Dans ce cadre, à l’occasion du mouvement des « gilets jaunes », la gendarmerie a testé et mis en place un Peloton motorisé d’interception et d’interpellation (PM2I), peloton d’intervention de la garde républicaine embarqué sur des motocyclettes. Cela complète les réflexions en cours sur l’articulation et l’emploi des pelotons d’intervention, destinés à gagner en fulgurance et en mobilité, critères nécessaires à la conduite d’actions dans la profondeur.

Mais pour cela, « il faut trouver un juste équilibre entre protection et mobilité, éternel débat jamais tranché entre la flèche et le bouclier », conclut le colonel Rouchouse.
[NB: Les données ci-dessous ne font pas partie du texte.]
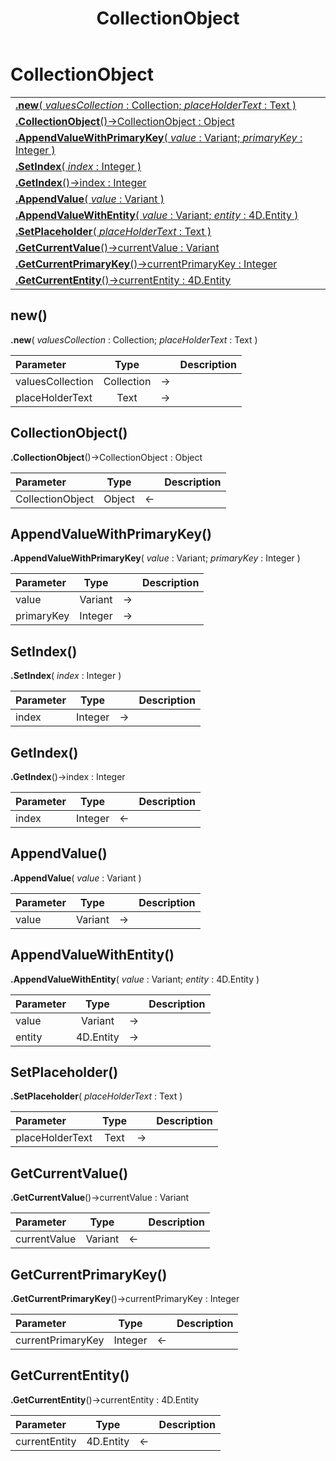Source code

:﻿---
layout: default
title: CollectionObject
parent: Classes
---

# CollectionObject

|   |
|:---|
|[**.new**( *valuesCollection* : Collection; *placeHolderText* : Text )](#new)<br>|
|[**.CollectionObject**()->CollectionObject : Object](#collectionobject)<br>|
|[**.AppendValueWithPrimaryKey**( *value* : Variant; *primaryKey* : Integer )](#appendvaluewithprimarykey)<br>|
|[**.SetIndex**( *index* : Integer )](#setindex)<br>|
|[**.GetIndex**()->index : Integer](#getindex)<br>|
|[**.AppendValue**( *value* : Variant )](#appendvalue)<br>|
|[**.AppendValueWithEntity**( *value* : Variant; *entity* : 4D.Entity )](#appendvaluewithentity)<br>|
|[**.SetPlaceholder**( *placeHolderText* : Text )](#setplaceholder)<br>|
|[**.GetCurrentValue**()->currentValue : Variant](#getcurrentvalue)<br>|
|[**.GetCurrentPrimaryKey**()->currentPrimaryKey : Integer](#getcurrentprimarykey)<br>|
|[**.GetCurrentEntity**()->currentEntity : 4D.Entity](#getcurrententity)<br>|


## new()
**.new**( *valuesCollection* : Collection; *placeHolderText* : Text )

|Parameter|Type|   |Description|
|:---|:---:|:---:|:---:|
|valuesCollection|Collection|->|<Description>|
|placeHolderText|Text|->|<Description>|

## CollectionObject()
**.CollectionObject**()->CollectionObject : Object

|Parameter|Type|   |Description|
|:---|:---:|:---:|:---:|
|CollectionObject|Object|<-|<Description>|

## AppendValueWithPrimaryKey()
**.AppendValueWithPrimaryKey**( *value* : Variant; *primaryKey* : Integer )

|Parameter|Type|   |Description|
|:---|:---:|:---:|:---:|
|value|Variant|->|<Description>|
|primaryKey|Integer|->|<Description>|

## SetIndex()
**.SetIndex**( *index* : Integer )

|Parameter|Type|   |Description|
|:---|:---:|:---:|:---:|
|index|Integer|->|<Description>|

## GetIndex()
**.GetIndex**()->index : Integer

|Parameter|Type|   |Description|
|:---|:---:|:---:|:---:|
|index|Integer|<-|<Description>|

## AppendValue()
**.AppendValue**( *value* : Variant )

|Parameter|Type|   |Description|
|:---|:---:|:---:|:---:|
|value|Variant|->|<Description>|

## AppendValueWithEntity()
**.AppendValueWithEntity**( *value* : Variant; *entity* : 4D.Entity )

|Parameter|Type|   |Description|
|:---|:---:|:---:|:---:|
|value|Variant|->|<Description>|
|entity|4D.Entity|->|<Description>|

## SetPlaceholder()
**.SetPlaceholder**( *placeHolderText* : Text )

|Parameter|Type|   |Description|
|:---|:---:|:---:|:---:|
|placeHolderText|Text|->|<Description>|

## GetCurrentValue()
**.GetCurrentValue**()->currentValue : Variant

|Parameter|Type|   |Description|
|:---|:---:|:---:|:---:|
|currentValue|Variant|<-|<Description>|

## GetCurrentPrimaryKey()
**.GetCurrentPrimaryKey**()->currentPrimaryKey : Integer

|Parameter|Type|   |Description|
|:---|:---:|:---:|:---:|
|currentPrimaryKey|Integer|<-|<Description>|

## GetCurrentEntity()
**.GetCurrentEntity**()->currentEntity : 4D.Entity

|Parameter|Type|   |Description|
|:---|:---:|:---:|:---:|
|currentEntity|4D.Entity|<-|<Description>|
Si au fil des années, les missions de maintien et de rétablissement de l’ordre sont en perpétuelle évolution, elles n’en restent pas moins toujours effectuées sous l’égide de trois principes cardinaux, qui régissent l’emploi de la force : l’absolue nécessité, la proportionnalité et la gradation. Car le but ultime d’une manœuvre de rétablissement de l’ordre est de ne pas générer un trouble plus grand que celui qui est traité.